- **BRIEF**
Up to and including the line with "Como variáveis explicativas", copy the records below exactly from their first line.

[Opening DATASET RECORDS section]

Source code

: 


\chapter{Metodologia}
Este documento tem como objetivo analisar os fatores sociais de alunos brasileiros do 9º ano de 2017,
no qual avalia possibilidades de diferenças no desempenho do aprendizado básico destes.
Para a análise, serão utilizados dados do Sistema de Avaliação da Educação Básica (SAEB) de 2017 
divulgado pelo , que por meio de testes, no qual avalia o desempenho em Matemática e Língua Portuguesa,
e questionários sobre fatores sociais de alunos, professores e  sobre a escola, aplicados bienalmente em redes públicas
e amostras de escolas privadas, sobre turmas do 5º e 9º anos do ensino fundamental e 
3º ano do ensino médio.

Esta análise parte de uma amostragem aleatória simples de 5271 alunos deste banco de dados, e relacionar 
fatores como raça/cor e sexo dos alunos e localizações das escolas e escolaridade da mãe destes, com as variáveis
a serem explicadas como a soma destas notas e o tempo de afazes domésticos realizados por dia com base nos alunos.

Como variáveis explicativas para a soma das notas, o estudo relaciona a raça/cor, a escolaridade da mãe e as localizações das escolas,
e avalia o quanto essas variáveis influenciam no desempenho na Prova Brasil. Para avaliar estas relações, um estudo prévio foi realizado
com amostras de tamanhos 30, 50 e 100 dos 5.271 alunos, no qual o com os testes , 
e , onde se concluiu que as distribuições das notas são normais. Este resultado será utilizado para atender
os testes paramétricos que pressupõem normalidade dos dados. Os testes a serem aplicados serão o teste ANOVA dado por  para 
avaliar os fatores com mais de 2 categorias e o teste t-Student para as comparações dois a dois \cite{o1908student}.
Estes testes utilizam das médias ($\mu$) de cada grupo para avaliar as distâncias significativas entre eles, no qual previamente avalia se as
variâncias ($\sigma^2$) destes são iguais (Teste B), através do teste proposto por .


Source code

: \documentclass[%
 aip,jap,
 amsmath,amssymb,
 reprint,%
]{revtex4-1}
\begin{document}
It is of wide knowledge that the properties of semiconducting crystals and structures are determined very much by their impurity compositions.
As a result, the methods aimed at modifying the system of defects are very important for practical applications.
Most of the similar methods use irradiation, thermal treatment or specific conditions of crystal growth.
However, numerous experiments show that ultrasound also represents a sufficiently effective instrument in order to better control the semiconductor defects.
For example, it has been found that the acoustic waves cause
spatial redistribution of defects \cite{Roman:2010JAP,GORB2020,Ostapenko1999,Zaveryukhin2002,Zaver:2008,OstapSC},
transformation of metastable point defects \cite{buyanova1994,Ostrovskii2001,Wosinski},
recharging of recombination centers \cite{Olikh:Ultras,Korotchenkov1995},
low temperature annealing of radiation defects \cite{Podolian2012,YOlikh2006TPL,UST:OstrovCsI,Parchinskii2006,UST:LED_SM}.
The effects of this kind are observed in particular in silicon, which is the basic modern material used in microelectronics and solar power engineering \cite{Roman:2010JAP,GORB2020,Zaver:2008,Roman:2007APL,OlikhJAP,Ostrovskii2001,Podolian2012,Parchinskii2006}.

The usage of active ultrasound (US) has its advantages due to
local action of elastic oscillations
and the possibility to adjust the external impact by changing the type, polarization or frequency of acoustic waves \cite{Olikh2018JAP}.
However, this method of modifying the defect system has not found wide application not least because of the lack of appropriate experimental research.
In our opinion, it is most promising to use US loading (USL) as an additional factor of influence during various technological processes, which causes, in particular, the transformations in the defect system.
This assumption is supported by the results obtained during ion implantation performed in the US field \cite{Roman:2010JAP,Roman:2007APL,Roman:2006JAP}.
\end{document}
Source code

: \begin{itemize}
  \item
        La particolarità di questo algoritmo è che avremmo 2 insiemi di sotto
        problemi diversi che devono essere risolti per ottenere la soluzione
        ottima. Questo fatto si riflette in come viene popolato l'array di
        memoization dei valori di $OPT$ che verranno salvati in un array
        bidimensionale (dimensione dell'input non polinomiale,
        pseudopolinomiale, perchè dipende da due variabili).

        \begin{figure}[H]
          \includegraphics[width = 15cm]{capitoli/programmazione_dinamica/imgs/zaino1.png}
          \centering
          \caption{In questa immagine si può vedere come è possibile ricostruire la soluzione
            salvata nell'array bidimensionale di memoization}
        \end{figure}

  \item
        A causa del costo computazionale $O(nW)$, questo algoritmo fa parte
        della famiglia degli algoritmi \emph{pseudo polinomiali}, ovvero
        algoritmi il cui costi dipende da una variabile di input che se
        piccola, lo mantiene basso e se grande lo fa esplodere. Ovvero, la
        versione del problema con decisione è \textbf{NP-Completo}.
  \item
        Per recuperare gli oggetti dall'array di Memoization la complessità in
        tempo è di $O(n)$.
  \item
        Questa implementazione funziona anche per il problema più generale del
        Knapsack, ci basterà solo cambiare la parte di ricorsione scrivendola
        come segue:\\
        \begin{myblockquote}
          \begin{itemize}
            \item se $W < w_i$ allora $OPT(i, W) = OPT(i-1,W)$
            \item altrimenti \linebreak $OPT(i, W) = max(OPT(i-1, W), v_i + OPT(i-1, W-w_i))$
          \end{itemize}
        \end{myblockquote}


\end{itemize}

[Closing DATASET RECORDS section]

- **SOLUTION BELOW**
Source code

: 


\chapter{Metodologia}
Este documento tem como objetivo analisar os fatores sociais de alunos brasileiros do 9º ano de 2017,
no qual avalia possibilidades de diferenças no desempenho do aprendizado básico destes.
Para a análise, serão utilizados dados do Sistema de Avaliação da Educação Básica (SAEB) de 2017 
divulgado pelo , que por meio de testes, no qual avalia o desempenho em Matemática e Língua Portuguesa,
e questionários sobre fatores sociais de alunos, professores e  sobre a escola, aplicados bienalmente em redes públicas
e amostras de escolas privadas, sobre turmas do 5º e 9º anos do ensino fundamental e 
3º ano do ensino médio.

Esta análise parte de uma amostragem aleatória simples de 5271 alunos deste banco de dados, e relacionar 
fatores como raça/cor e sexo dos alunos e localizações das escolas e escolaridade da mãe destes, com as variáveis
a serem explicadas como a soma destas notas e o tempo de afazes domésticos realizados por dia com base nos alunos.

Como variáveis explicativas para a soma das notas, o estudo relaciona a raça/cor, a escolaridade da mãe e as localizações das escolas,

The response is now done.